One concept I’ve touched on with many of my pillars and “bad guy quotes” since we started the podcast a year and a half ago is “Utility.” It’s a concept that is used in economics fairly regularly but I don’t think that the average citizen has a real firm grasp on what it truly is. And after doing a bunch of research, there doesn’t even seem to be a good resource anywhere that I have found that talks about what it philosophically means. All of the economics blogs and articles I’ve read delve too quickly into how to quantify it and fun graphs and calculations. So I wanted to take a pillar and really dive deeply into what it means. I don’t even know if the way I look at it is truly the proper way to describe it, but it’s one of those concepts that is really worth thinking about because you can apply it to so many situations to make a little more sense of why things cost what they cost, and how much value we derive from things.

It’s almost more of a psychological concept than economic, at least the way I see it, and can be applied to many situations that help us better understand why things are the way they are.

“Utility” is the measure of satisfaction we gain from consuming something. Now a while back, Perek did a great pillar about money and how it’s an indicator of value, but there are some problems with using cost and prices to determine the value of things. One of the biggest problems is that price is a crappy way to measure our satisfaction because everyone’s preferences and what money means to people is different. A $100,000 car would give me a larger amount of satisfaction than it would for Bill Gates. A $3.00 hamburger means a lot less to me than it would for a starving kid from India. You get the picture.

Taken even a step further, the satisfaction we derive from something changes even for a single person based on our circumstances. An ice cold beer provides more satisfaction for me, for instance, after I’ve just mowed the lawn on a 100 degree day, than the 9th beer I have at the end of a night of partying. So even though that beer “costs” the same in both situations, the first beer after mowing the lawn is “worth” more to me than that 9th one. The lawn beer has more “utility.”

You also can’t measure satisfaction of less tangible things with money. The feeling of satisfaction I get from a sunny, crisp fall day is not something that I could easily attach a monetary value to, but it definitely still has “value.” So it’s helpful to have a concept like utility to talk about our relative satisfaction.

Economists even have units that they can measure utility with, and they came up with the creative name of “Utils.” Using utils is a meaningful way to quantify these abstract concepts like a sunny day, or a cold beer. That lawn beer might be worth 100 “utils” whereas that 9th beer at the end of the night  might be worth only 5 utils to me. Heck, if that beer gives me a hangover the next morning, I might even say that it has “negative utility” and I could assign a value of -10 because it detracted from my overall sense of satisfaction and well-being.

So these utils are a fun thing to play around with and economists love drawing graphs that have utility curves.

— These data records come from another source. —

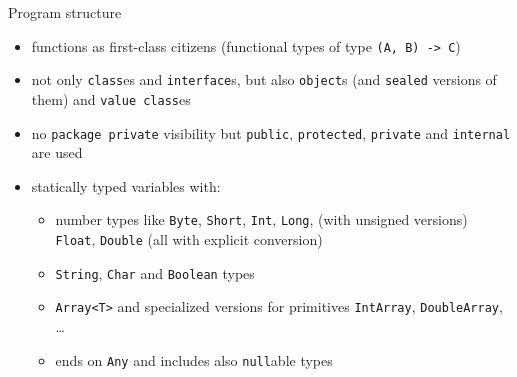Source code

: \documentclass[hyperref={pdfpagelabels=false},xcolor={dvipsnames},compress]{beamer}
\begin{document}
    \begin{frame}{Program structure}
        \begin{itemize}
            \item functions as first-class citizens (functional types of type \texttt{(A, B) -> C}) \pause
            \item not only \texttt{class}es and \texttt{interface}s, but also \texttt{object}s (and \texttt{sealed} versions of them) and \texttt{value class}es \pause
            \item no \texttt{package private} visibility but \texttt{public}, \texttt{protected}, \texttt{private} and \texttt{internal} are used \pause
            \item statically typed variables with: \pause
            \begin{itemize}
                \item number types like \texttt{Byte}, \texttt{Short}, \texttt{Int}, \texttt{Long}, (with unsigned versions) \texttt{Float}, \texttt{Double} (all with explicit conversion) \pause
                \item \texttt{String}, \texttt{Char} and \texttt{Boolean} types \pause
                \item \texttt{Array<T>} and specialized versions for primitives \texttt{IntArray}, \texttt{DoubleArray}, \ldots \pause
                \item ends on \texttt{Any} and includes also \texttt{null}able types
            \end{itemize}
        \end{itemize}
    \end{frame}
\end{document}
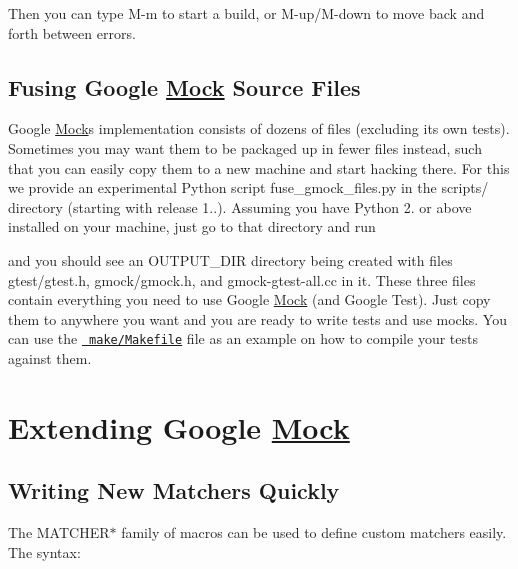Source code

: Then you can type {\ttfamily M-\/m} to start a build, or {\ttfamily M-\/up}/{\ttfamily M-\/down} to move back and forth between errors.

\subsection*{Fusing Google \mbox{\hyperlink{class_mock}{Mock}} Source Files}

Google \mbox{\hyperlink{class_mock}{Mock}}\textquotesingle{}s implementation consists of dozens of files (excluding its own tests). Sometimes you may want them to be packaged up in fewer files instead, such that you can easily copy them to a new machine and start hacking there. For this we provide an experimental Python script {\ttfamily fuse\+\_\+gmock\+\_\+files.\+py} in the {\ttfamily scripts/} directory (starting with release 1..). Assuming you have Python 2. or above installed on your machine, just go to that directory and run 
\begin{DoxyCode}{0}
\end{DoxyCode}


and you should see an {\ttfamily O\+U\+T\+P\+U\+T\+\_\+\+D\+IR} directory being created with files {\ttfamily gtest/gtest.\+h}, {\ttfamily gmock/gmock.\+h}, and {\ttfamily gmock-\/gtest-\/all.\+cc} in it. These three files contain everything you need to use Google \mbox{\hyperlink{class_mock}{Mock}} (and Google Test). Just copy them to anywhere you want and you are ready to write tests and use mocks. You can use the \href{../make/Makefile}{\texttt{ make/\+Makefile}} file as an example on how to compile your tests against them.

\section*{Extending Google \mbox{\hyperlink{class_mock}{Mock}}}

\subsection*{Writing New Matchers Quickly}

The {\ttfamily M\+A\+T\+C\+H\+E\+R$\ast$} family of macros can be used to define custom matchers easily. The syntax\+:


\begin{DoxyCode}{0}
\end{DoxyCode}


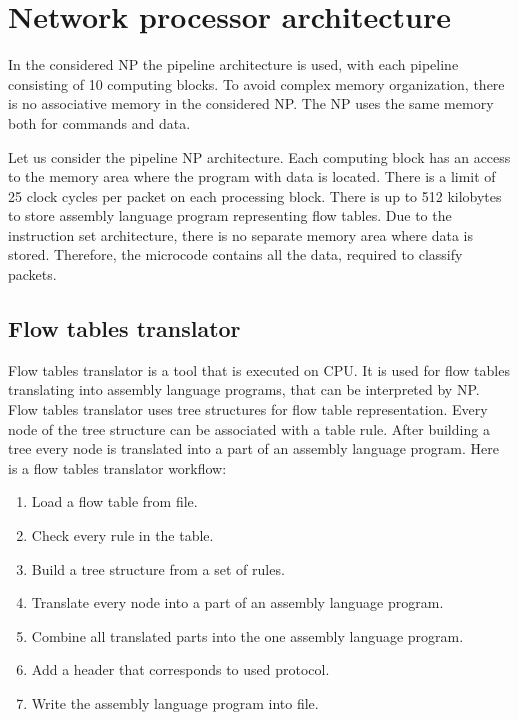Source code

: \documentclass[conference]{IEEEtran}
\begin{document}
    \section{Network processor architecture}
            \label{section:problem}
        In the considered NP the pipeline architecture is used, with each pipeline consisting of 10 computing blocks. 
        To avoid complex memory organization, there is no associative memory in the considered NP. 
        The NP uses the same memory both for commands and data.
         
        Let us consider the pipeline NP architecture. 
        Each computing block has an access to the memory area where the program with data is located.
        There is a limit of 25 clock cycles per packet on each processing block.
        There is up to 512 kilobytes to store assembly language program representing flow tables.
        Due to the instruction set architecture, there is no separate memory area where data is stored. 
        Therefore, the microcode contains all the data, required to classify packets.
        
        \subsection{Flow tables translator}
            Flow tables translator is a tool that is executed on CPU. It is used for flow tables translating
            into assembly language programs, that can be interpreted by NP. Flow tables translator uses 
            tree structures for flow table representation.
            Every node of the tree structure can be associated with a table rule. 
            After building a tree every node is translated into a part of an assembly
            language program. Here is a flow tables translator workflow:
            \begin{enumerate}
                \item Load a flow table from file.
                \item Check every rule in the table.
                \item Build a tree structure from a set of rules.
                \item Translate every node into a part of an assembly language program.
                \item Combine all translated parts into the one assembly language program.
                \item Add a header that corresponds to used protocol.
                \item Write the assembly language program into file.
            \end{enumerate}
\end{document}
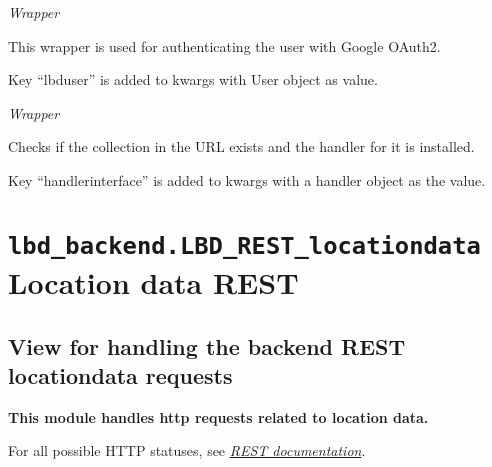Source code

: \documentclass[letterpaper,10pt,english]{sphinxmanual}
\begin{document}
\begin{fulllineitems}
\label{codedoc/decdoc:lbd_backend.LBD_REST_locationdata.decorators.lbd_require_login}
\emph{Wrapper}

This wrapper is used for authenticating the user with Google OAuth2.

Key ``lbduser'' is added to kwargs with User object as value.

\end{fulllineitems}


\begin{fulllineitems}
\label{codedoc/decdoc:lbd_backend.LBD_REST_locationdata.decorators.location_collection}
\emph{Wrapper}

Checks if the collection in the URL exists and the handler for it is installed.

Key ``handlerinterface'' is added to kwargs with a handler object as the value.

\end{fulllineitems}



\section{\texttt{lbd\_backend.LBD\_REST\_locationdata} Location data REST}
\label{codedoc/locdoc:lbd-backend-lbd-rest-locationdata-location-data-rest}\label{codedoc/locdoc::doc}\label{codedoc/locdoc:module-lbd_backend.LBD_REST_locationdata.views}

\subsection{View for handling the backend REST locationdata requests}
\label{codedoc/locdoc:view-for-handling-the-backend-rest-locationdata-requests}\label{codedoc/locdoc:module-LocationdataREST.views}
\textbf{This module handles http requests related to location data.}

For all possible HTTP statuses, see {\hyperref[restdoc:restdoc]{\emph{REST documentation}}}.
\end{document}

I don’t like to get too crazy with trying to quantify these abstract concepts, but as an example, I could draw a beer utility curve that describes how much I value each beer as I consume them during a night. It would rise steeply at first, but with each successive beer I drink, the “Marginal Utility” of each beer gets less and less until it finally goes negative when I’ve had too much. So the fact that “at the margin” each beer is worth less to me, is the concept you might hear called “Diminishing Marginal Utility.”

So that’s as deep as I care to get right now in terms of really trying to quantify it. But again, “utility” offers us a way to talk meaningfully about our preferences.

Once we have a good understanding, (To use a term from my college calculus professor, “you can feel it in your guts”) the real power of utility is to start talking about the utility of money. So just like having a beer gives me a certain amount of satisfaction, so too, does having $5 in my pocket. Why? Because of all the possibilities of stuff I could buy with that $5 that would also give me satisfaction.

A graph of the utility of money would look very much the same as my beer graph, it would be diminishing, but in most cases would always be positive. I get more satisfaction from having my first dollar in my pocket (at the margin) than my one millionth dollar.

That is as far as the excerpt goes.